**Exercise prompt**
Your output should consist of the data, copied exactly.

(Stored data)
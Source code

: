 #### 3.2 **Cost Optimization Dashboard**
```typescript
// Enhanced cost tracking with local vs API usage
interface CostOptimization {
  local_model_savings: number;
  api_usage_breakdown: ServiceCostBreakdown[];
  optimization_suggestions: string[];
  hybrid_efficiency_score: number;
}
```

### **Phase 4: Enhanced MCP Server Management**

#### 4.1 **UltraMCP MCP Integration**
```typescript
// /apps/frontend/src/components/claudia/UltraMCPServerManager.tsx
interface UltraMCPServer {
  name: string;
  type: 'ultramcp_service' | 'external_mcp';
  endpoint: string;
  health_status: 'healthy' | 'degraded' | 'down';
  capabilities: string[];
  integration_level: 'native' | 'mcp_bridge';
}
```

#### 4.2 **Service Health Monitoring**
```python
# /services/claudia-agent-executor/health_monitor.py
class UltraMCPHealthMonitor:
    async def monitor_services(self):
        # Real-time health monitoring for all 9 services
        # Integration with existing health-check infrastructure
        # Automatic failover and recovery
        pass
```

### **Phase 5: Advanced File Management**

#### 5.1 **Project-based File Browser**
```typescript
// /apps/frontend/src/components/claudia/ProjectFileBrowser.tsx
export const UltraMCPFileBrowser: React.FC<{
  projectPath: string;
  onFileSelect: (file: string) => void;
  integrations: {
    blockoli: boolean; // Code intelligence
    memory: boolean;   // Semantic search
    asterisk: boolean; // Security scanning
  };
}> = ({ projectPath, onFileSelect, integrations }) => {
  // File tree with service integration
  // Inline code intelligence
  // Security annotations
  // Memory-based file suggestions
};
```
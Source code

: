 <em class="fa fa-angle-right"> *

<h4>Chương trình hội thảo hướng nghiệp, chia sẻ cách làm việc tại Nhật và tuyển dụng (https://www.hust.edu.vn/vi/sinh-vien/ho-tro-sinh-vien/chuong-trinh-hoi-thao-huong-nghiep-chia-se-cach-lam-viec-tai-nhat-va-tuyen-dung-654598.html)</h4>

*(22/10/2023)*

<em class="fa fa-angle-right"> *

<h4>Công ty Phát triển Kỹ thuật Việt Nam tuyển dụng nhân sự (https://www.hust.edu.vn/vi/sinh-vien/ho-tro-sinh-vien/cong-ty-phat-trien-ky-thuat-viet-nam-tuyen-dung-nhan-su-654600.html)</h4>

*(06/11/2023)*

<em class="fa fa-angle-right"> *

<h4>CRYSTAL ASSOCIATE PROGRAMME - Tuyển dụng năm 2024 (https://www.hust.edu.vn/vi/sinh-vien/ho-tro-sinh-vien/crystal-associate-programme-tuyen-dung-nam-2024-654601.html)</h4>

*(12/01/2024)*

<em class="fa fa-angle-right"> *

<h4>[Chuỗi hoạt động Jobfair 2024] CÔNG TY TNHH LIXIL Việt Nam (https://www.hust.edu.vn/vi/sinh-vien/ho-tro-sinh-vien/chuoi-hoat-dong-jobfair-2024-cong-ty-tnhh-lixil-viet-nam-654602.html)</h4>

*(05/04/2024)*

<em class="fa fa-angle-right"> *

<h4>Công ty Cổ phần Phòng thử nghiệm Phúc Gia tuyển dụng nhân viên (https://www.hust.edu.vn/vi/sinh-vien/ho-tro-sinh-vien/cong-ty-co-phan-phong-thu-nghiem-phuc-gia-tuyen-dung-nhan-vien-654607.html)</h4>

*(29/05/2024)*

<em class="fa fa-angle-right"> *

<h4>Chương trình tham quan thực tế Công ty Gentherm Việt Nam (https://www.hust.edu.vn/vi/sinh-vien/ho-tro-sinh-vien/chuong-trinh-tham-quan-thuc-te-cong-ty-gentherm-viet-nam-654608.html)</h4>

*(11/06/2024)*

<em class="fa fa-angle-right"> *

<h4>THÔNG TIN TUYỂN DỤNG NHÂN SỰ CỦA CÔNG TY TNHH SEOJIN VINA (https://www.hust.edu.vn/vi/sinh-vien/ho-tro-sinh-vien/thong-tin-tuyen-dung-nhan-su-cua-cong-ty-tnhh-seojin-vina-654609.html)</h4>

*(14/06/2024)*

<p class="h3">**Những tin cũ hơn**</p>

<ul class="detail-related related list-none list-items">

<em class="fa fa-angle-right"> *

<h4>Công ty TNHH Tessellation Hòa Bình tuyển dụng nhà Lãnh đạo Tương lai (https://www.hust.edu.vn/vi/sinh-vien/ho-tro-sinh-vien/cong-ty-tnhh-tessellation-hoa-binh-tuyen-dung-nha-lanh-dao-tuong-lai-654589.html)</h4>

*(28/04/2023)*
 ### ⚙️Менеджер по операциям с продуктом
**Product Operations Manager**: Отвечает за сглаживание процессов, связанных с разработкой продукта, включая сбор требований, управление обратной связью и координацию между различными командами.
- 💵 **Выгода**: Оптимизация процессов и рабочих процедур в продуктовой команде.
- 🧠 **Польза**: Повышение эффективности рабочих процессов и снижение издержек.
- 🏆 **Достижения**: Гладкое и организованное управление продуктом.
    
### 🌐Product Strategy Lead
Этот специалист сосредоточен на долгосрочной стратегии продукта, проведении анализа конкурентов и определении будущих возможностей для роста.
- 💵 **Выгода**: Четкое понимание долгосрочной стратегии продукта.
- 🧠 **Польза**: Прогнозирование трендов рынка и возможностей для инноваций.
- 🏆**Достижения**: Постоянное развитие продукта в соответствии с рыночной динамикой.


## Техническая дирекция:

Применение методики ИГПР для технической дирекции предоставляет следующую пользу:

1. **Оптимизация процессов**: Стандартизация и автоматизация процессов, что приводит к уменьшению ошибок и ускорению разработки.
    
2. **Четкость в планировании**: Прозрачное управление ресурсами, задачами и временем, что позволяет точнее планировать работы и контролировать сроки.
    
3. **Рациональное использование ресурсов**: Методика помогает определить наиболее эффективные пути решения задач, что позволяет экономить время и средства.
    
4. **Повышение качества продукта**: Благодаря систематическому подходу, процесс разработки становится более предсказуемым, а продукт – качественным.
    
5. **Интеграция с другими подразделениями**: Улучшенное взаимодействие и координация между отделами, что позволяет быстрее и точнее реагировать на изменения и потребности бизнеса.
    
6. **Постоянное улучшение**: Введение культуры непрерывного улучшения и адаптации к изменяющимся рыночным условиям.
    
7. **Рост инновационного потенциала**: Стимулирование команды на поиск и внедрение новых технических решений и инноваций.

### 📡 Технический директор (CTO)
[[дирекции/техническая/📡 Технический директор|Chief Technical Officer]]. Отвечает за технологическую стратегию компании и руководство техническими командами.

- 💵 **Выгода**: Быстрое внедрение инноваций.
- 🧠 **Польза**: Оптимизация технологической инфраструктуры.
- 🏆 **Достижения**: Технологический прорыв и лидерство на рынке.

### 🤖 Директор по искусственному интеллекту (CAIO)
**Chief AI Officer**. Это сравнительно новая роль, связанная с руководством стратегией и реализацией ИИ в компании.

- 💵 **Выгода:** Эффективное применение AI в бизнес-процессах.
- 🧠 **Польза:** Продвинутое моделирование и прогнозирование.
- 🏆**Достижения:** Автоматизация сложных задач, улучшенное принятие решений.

**Task answer**
Source code

: #### 3.2 **Cost Optimization Dashboard**
```typescript
// Enhanced cost tracking with local vs API usage
interface CostOptimization {
  local_model_savings: number;
  api_usage_breakdown: ServiceCostBreakdown[];
  optimization_suggestions: string[];
  hybrid_efficiency_score: number;
}
```

### **Phase 4: Enhanced MCP Server Management**

#### 4.1 **UltraMCP MCP Integration**
```typescript
// /apps/frontend/src/components/claudia/UltraMCPServerManager.tsx
interface UltraMCPServer {
  name: string;
  type: 'ultramcp_service' | 'external_mcp';
  endpoint: string;
  health_status: 'healthy' | 'degraded' | 'down';
  capabilities: string[];
  integration_level: 'native' | 'mcp_bridge';
}
```

#### 4.2 **Service Health Monitoring**
```python
# /services/claudia-agent-executor/health_monitor.py
class UltraMCPHealthMonitor:
    async def monitor_services(self):
        # Real-time health monitoring for all 9 services
        # Integration with existing health-check infrastructure
        # Automatic failover and recovery
        pass
```

### **Phase 5: Advanced File Management**

#### 5.1 **Project-based File Browser**
```typescript
// /apps/frontend/src/components/claudia/ProjectFileBrowser.tsx
export const UltraMCPFileBrowser: React.FC<{
  projectPath: string;
  onFileSelect: (file: string) => void;
  integrations: {
    blockoli: boolean; // Code intelligence
    memory: boolean;   // Semantic search
    asterisk: boolean; // Security scanning
  };
}> = ({ projectPath, onFileSelect, integrations }) => {
  // File tree with service integration
  // Inline code intelligence
  // Security annotations
  // Memory-based file suggestions
};
```
Source code

: <em class="fa fa-angle-right"> *

<h4>Chương trình hội thảo hướng nghiệp, chia sẻ cách làm việc tại Nhật và tuyển dụng (https://www.hust.edu.vn/vi/sinh-vien/ho-tro-sinh-vien/chuong-trinh-hoi-thao-huong-nghiep-chia-se-cach-lam-viec-tai-nhat-va-tuyen-dung-654598.html)</h4>

*(22/10/2023)*

<em class="fa fa-angle-right"> *

<h4>Công ty Phát triển Kỹ thuật Việt Nam tuyển dụng nhân sự (https://www.hust.edu.vn/vi/sinh-vien/ho-tro-sinh-vien/cong-ty-phat-trien-ky-thuat-viet-nam-tuyen-dung-nhan-su-654600.html)</h4>

*(06/11/2023)*

<em class="fa fa-angle-right"> *

<h4>CRYSTAL ASSOCIATE PROGRAMME - Tuyển dụng năm 2024 (https://www.hust.edu.vn/vi/sinh-vien/ho-tro-sinh-vien/crystal-associate-programme-tuyen-dung-nam-2024-654601.html)</h4>

*(12/01/2024)*

<em class="fa fa-angle-right"> *

<h4>[Chuỗi hoạt động Jobfair 2024] CÔNG TY TNHH LIXIL Việt Nam (https://www.hust.edu.vn/vi/sinh-vien/ho-tro-sinh-vien/chuoi-hoat-dong-jobfair-2024-cong-ty-tnhh-lixil-viet-nam-654602.html)</h4>

*(05/04/2024)*

<em class="fa fa-angle-right"> *

<h4>Công ty Cổ phần Phòng thử nghiệm Phúc Gia tuyển dụng nhân viên (https://www.hust.edu.vn/vi/sinh-vien/ho-tro-sinh-vien/cong-ty-co-phan-phong-thu-nghiem-phuc-gia-tuyen-dung-nhan-vien-654607.html)</h4>

*(29/05/2024)*

<em class="fa fa-angle-right"> *

<h4>Chương trình tham quan thực tế Công ty Gentherm Việt Nam (https://www.hust.edu.vn/vi/sinh-vien/ho-tro-sinh-vien/chuong-trinh-tham-quan-thuc-te-cong-ty-gentherm-viet-nam-654608.html)</h4>

*(11/06/2024)*

<em class="fa fa-angle-right"> *

<h4>THÔNG TIN TUYỂN DỤNG NHÂN SỰ CỦA CÔNG TY TNHH SEOJIN VINA (https://www.hust.edu.vn/vi/sinh-vien/ho-tro-sinh-vien/thong-tin-tuyen-dung-nhan-su-cua-cong-ty-tnhh-seojin-vina-654609.html)</h4>

*(14/06/2024)*

<p class="h3">**Những tin cũ hơn**</p>

<ul class="detail-related related list-none list-items">

<em class="fa fa-angle-right"> *

<h4>Công ty TNHH Tessellation Hòa Bình tuyển dụng nhà Lãnh đạo Tương lai (https://www.hust.edu.vn/vi/sinh-vien/ho-tro-sinh-vien/cong-ty-tnhh-tessellation-hoa-binh-tuyen-dung-nha-lanh-dao-tuong-lai-654589.html)</h4>

*(28/04/2023)*
 ### ⚙️Менеджер по операциям с продуктом
**Product Operations Manager**: Отвечает за сглаживание процессов, связанных с разработкой продукта, включая сбор требований, управление обратной связью и координацию между различными командами.
- 💵 **Выгода**: Оптимизация процессов и рабочих процедур в продуктовой команде.
- 🧠 **Польза**: Повышение эффективности рабочих процессов и снижение издержек.
- 🏆 **Достижения**: Гладкое и организованное управление продуктом.
    
### 🌐Product Strategy Lead
Этот специалист сосредоточен на долгосрочной стратегии продукта, проведении анализа конкурентов и определении будущих возможностей для роста.
- 💵 **Выгода**: Четкое понимание долгосрочной стратегии продукта.
- 🧠 **Польза**: Прогнозирование трендов рынка и возможностей для инноваций.
- 🏆**Достижения**: Постоянное развитие продукта в соответствии с рыночной динамикой.


## Техническая дирекция:

Применение методики ИГПР для технической дирекции предоставляет следующую пользу:

1. **Оптимизация процессов**: Стандартизация и автоматизация процессов, что приводит к уменьшению ошибок и ускорению разработки.
    
2. **Четкость в планировании**: Прозрачное управление ресурсами, задачами и временем, что позволяет точнее планировать работы и контролировать сроки.
    
3. **Рациональное использование ресурсов**: Методика помогает определить наиболее эффективные пути решения задач, что позволяет экономить время и средства.
    
4. **Повышение качества продукта**: Благодаря систематическому подходу, процесс разработки становится более предсказуемым, а продукт – качественным.
    
5. **Интеграция с другими подразделениями**: Улучшенное взаимодействие и координация между отделами, что позволяет быстрее и точнее реагировать на изменения и потребности бизнеса.
    
6. **Постоянное улучшение**: Введение культуры непрерывного улучшения и адаптации к изменяющимся рыночным условиям.
    
7. **Рост инновационного потенциала**: Стимулирование команды на поиск и внедрение новых технических решений и инноваций.

### 📡 Технический директор (CTO)
[[дирекции/техническая/📡 Технический директор|Chief Technical Officer]]. Отвечает за технологическую стратегию компании и руководство техническими командами.

- 💵 **Выгода**: Быстрое внедрение инноваций.
- 🧠 **Польза**: Оптимизация технологической инфраструктуры.
- 🏆 **Достижения**: Технологический прорыв и лидерство на рынке.

### 🤖 Директор по искусственному интеллекту (CAIO)
**Chief AI Officer**. Это сравнительно новая роль, связанная с руководством стратегией и реализацией ИИ в компании.

- 💵 **Выгода:** Эффективное применение AI в бизнес-процессах.
- 🧠 **Польза:** Продвинутое моделирование и прогнозирование.
- 🏆**Достижения:** Автоматизация сложных задач, улучшенное принятие решений.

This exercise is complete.